What lines in the data hold the string "RepConv"? Show them.

[[ The data, beginning ]]

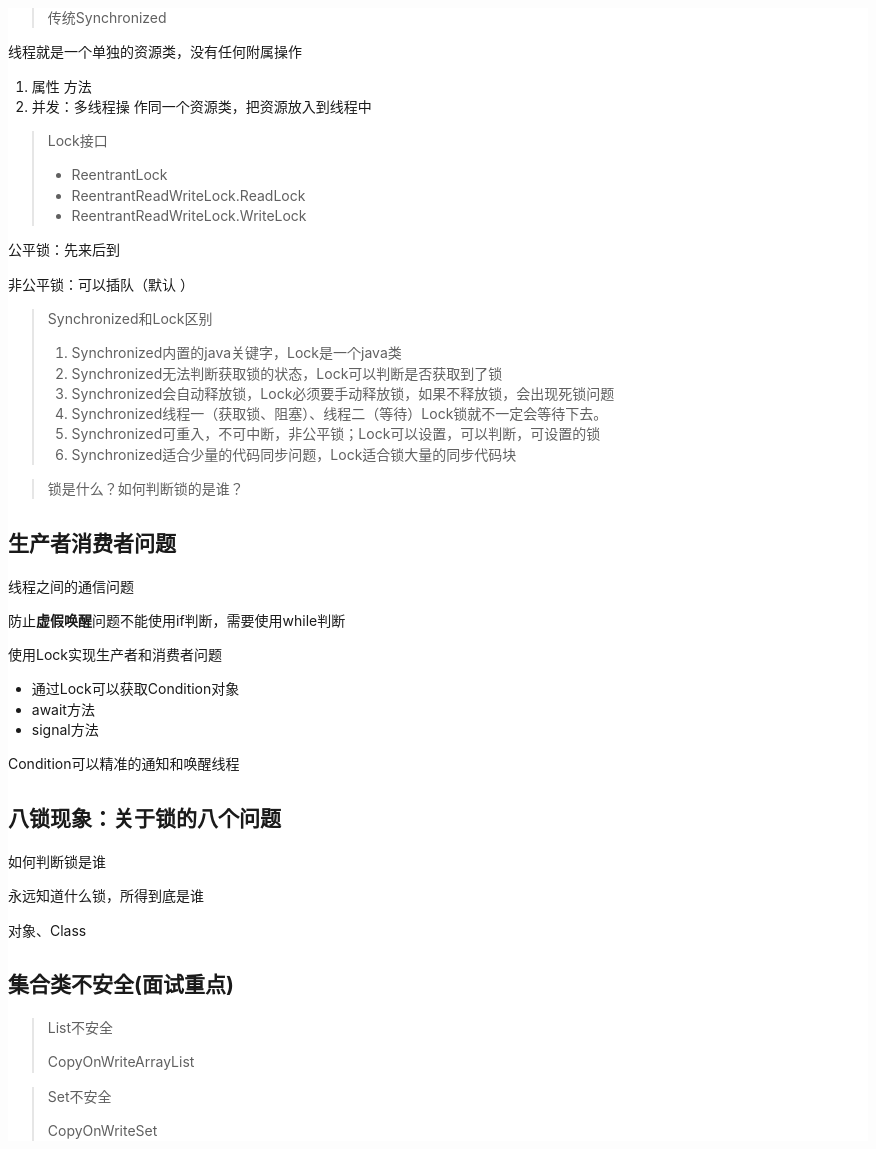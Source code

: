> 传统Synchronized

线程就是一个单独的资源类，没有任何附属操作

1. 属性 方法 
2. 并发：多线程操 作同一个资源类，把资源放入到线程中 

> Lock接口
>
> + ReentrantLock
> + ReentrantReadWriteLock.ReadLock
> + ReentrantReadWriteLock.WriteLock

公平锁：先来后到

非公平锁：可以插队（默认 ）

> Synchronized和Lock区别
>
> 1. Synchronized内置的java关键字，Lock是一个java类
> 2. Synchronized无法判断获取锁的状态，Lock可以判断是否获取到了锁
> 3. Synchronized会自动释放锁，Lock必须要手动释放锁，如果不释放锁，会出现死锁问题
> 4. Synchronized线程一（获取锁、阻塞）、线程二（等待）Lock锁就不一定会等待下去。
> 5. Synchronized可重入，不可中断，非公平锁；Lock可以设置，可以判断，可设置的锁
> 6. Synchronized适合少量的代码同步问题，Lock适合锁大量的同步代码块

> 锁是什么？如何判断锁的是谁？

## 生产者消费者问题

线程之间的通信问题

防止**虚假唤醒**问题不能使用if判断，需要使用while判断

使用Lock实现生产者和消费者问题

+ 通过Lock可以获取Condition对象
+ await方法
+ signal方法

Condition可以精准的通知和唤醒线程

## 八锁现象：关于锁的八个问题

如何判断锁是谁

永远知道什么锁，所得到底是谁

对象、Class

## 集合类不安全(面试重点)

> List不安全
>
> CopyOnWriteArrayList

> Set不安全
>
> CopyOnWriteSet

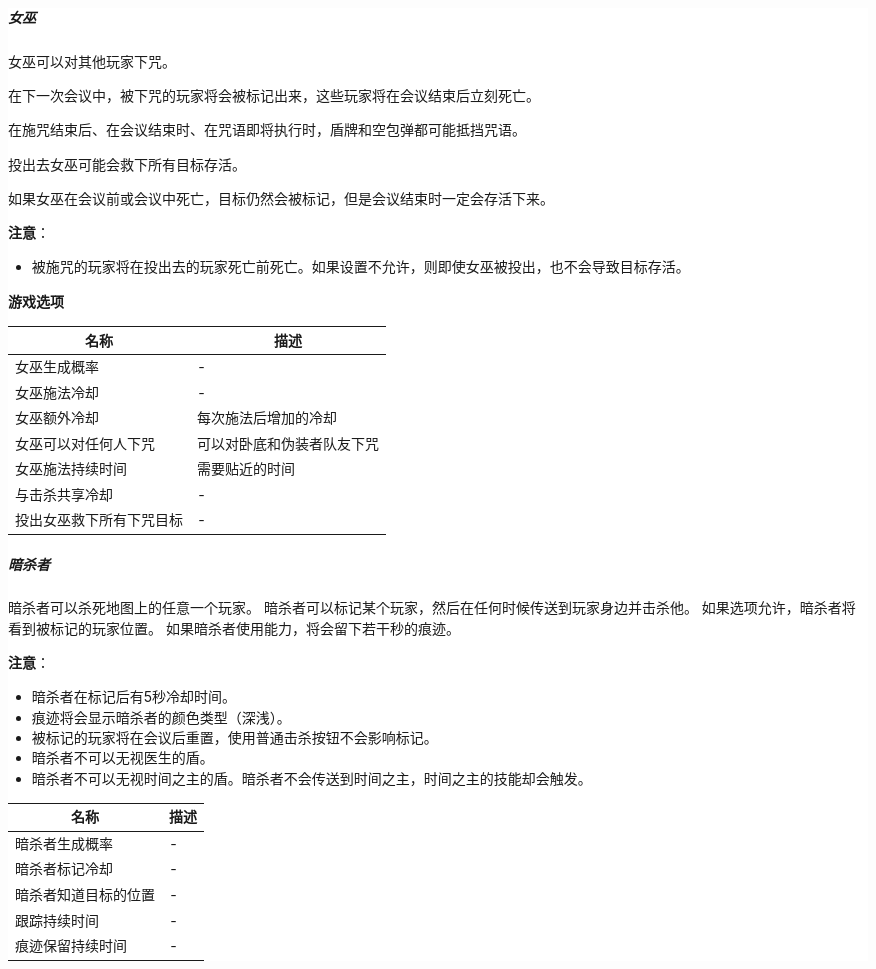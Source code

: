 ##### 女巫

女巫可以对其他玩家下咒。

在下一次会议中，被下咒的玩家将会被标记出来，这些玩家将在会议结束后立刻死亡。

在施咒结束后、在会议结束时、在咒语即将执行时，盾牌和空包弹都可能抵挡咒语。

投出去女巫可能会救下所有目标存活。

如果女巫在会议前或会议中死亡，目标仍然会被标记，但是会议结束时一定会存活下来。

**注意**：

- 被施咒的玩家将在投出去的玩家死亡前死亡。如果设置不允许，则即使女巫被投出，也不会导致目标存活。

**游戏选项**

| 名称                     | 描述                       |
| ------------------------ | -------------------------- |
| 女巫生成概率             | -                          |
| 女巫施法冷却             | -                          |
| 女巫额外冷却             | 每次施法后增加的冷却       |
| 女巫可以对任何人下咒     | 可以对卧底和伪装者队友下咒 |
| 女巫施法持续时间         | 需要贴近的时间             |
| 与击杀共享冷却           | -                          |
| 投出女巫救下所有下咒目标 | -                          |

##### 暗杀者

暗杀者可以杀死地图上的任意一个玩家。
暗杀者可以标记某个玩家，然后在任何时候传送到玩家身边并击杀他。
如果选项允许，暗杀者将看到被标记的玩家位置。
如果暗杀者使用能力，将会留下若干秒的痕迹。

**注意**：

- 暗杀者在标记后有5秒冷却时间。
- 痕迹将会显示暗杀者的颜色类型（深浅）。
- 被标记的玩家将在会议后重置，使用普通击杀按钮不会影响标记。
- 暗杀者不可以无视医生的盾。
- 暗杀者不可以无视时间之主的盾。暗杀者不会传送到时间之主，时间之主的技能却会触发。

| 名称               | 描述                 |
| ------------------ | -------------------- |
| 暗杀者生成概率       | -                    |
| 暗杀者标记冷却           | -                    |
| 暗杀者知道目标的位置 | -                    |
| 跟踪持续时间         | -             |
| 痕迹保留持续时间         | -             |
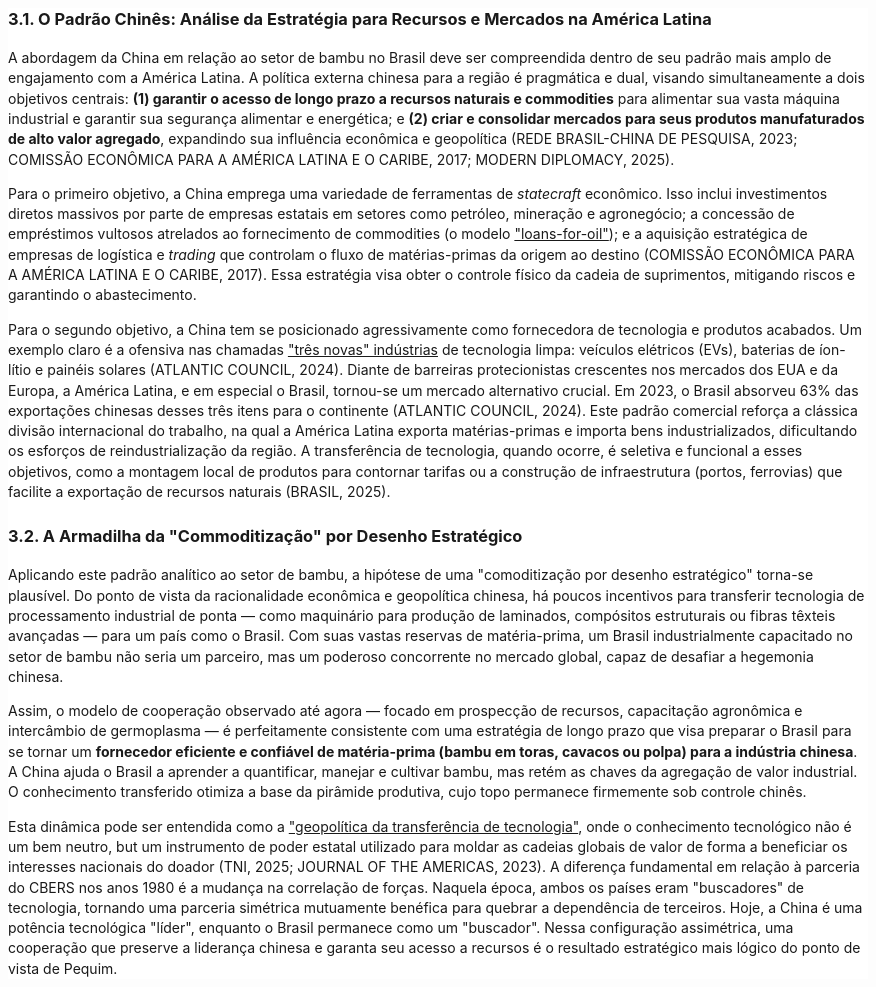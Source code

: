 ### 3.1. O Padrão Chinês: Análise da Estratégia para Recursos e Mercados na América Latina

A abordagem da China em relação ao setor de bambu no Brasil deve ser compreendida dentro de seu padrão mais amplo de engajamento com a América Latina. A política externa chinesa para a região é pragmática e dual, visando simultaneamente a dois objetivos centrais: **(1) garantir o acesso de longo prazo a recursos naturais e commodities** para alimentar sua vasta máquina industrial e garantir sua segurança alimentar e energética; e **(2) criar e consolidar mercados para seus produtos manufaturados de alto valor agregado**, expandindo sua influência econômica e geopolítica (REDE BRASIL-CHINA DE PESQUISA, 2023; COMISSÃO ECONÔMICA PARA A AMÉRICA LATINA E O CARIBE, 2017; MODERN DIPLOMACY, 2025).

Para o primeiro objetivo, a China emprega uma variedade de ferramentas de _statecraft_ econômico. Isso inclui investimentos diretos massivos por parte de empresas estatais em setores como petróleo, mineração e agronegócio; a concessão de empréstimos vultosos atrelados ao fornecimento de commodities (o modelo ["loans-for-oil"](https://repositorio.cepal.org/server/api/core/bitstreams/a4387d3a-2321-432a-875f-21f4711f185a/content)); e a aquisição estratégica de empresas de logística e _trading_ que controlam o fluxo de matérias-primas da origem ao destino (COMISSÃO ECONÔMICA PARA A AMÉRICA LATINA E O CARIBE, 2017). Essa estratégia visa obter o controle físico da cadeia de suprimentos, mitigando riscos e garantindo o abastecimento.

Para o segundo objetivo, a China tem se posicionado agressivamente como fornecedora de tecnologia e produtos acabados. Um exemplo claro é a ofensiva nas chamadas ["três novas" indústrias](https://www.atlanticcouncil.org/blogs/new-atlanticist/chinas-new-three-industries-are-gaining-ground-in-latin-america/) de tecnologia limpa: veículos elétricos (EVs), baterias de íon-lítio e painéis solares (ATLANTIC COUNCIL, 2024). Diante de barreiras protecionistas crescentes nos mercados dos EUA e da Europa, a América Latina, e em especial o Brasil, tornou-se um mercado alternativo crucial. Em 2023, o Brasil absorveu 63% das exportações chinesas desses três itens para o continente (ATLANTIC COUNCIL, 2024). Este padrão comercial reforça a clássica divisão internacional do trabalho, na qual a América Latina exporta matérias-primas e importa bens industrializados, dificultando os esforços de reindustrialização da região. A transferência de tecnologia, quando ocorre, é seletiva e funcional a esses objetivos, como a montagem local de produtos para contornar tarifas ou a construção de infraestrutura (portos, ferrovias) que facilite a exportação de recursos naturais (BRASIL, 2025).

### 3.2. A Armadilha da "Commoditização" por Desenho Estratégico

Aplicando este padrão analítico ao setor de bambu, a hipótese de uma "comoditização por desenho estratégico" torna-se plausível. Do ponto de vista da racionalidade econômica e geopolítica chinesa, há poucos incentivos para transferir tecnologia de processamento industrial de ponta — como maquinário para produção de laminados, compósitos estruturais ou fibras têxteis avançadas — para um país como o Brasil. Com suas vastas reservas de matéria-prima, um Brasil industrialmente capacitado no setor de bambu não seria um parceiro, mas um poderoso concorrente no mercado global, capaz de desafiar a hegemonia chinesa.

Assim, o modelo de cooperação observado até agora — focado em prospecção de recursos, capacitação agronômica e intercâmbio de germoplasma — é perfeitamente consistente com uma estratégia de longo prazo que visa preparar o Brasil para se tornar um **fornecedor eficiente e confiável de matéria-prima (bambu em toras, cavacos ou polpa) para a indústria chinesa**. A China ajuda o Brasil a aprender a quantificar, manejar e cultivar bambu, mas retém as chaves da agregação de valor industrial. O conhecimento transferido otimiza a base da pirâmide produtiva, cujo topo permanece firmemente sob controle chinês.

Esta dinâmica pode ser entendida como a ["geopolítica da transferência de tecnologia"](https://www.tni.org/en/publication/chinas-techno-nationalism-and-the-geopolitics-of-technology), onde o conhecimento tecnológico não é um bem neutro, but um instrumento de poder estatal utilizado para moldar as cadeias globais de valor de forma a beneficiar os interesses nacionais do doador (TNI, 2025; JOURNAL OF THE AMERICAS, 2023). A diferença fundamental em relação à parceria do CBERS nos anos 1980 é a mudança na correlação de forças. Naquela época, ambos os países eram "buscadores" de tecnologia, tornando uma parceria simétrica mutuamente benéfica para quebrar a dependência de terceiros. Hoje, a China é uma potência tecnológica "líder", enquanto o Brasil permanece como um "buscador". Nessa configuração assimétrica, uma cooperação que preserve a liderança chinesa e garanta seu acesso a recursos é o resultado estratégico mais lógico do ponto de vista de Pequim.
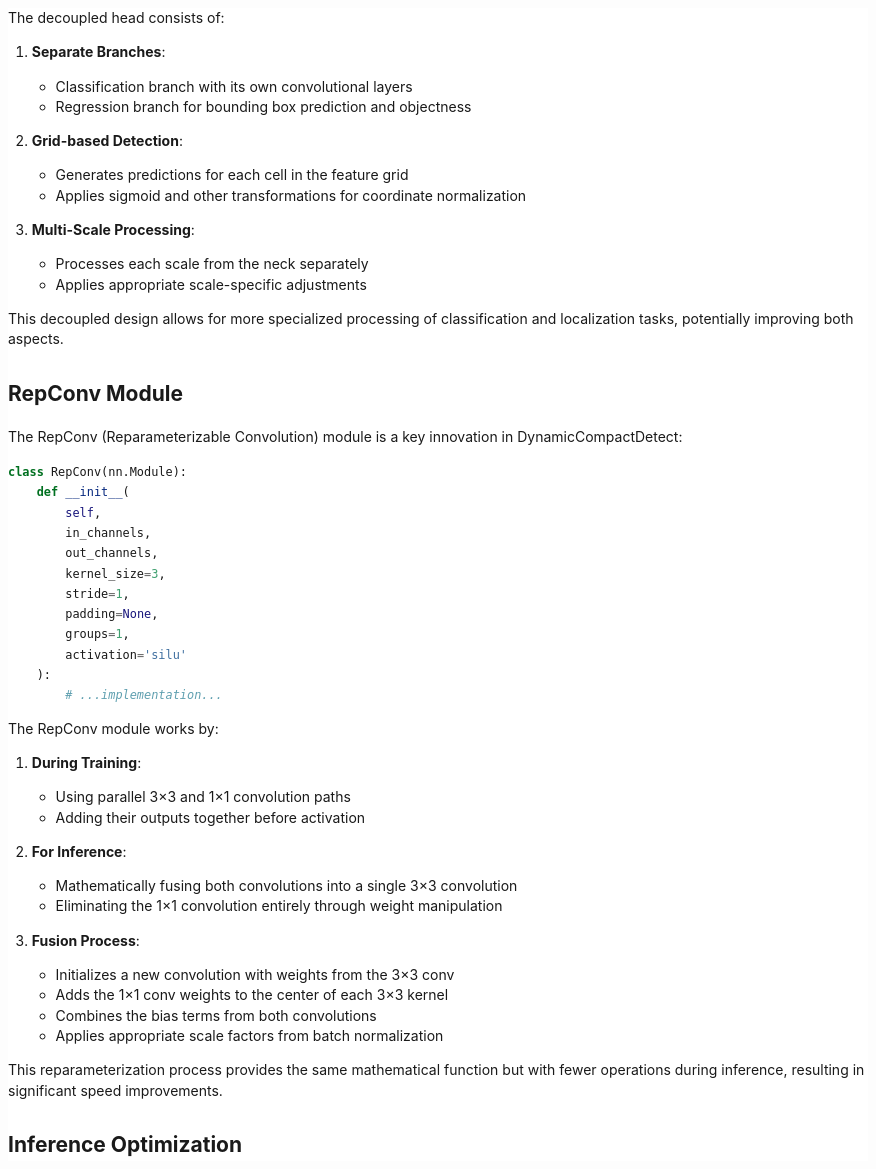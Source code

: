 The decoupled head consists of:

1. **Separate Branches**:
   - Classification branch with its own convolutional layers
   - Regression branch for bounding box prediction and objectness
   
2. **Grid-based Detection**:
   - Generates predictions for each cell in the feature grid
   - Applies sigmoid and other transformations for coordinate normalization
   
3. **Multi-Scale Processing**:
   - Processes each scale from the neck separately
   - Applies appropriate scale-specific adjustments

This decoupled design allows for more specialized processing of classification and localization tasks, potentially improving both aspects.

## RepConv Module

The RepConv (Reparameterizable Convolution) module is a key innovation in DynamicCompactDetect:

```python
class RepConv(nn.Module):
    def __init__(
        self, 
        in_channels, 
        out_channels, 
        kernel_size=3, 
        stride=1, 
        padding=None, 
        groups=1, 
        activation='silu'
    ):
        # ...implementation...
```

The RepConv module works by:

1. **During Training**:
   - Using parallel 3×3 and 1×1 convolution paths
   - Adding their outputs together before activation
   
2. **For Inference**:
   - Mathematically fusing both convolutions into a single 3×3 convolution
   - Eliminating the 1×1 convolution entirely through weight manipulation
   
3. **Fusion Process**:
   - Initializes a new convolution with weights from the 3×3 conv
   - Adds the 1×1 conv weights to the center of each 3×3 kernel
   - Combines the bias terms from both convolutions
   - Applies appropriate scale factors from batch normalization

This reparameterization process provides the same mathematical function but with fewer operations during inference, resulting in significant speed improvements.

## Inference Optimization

[[ The data, end ]]

**Solution for this task**.
## RepConv Module
The RepConv (Reparameterizable Convolution) module is a key innovation in DynamicCompactDetect:
class RepConv(nn.Module):
The RepConv module works by:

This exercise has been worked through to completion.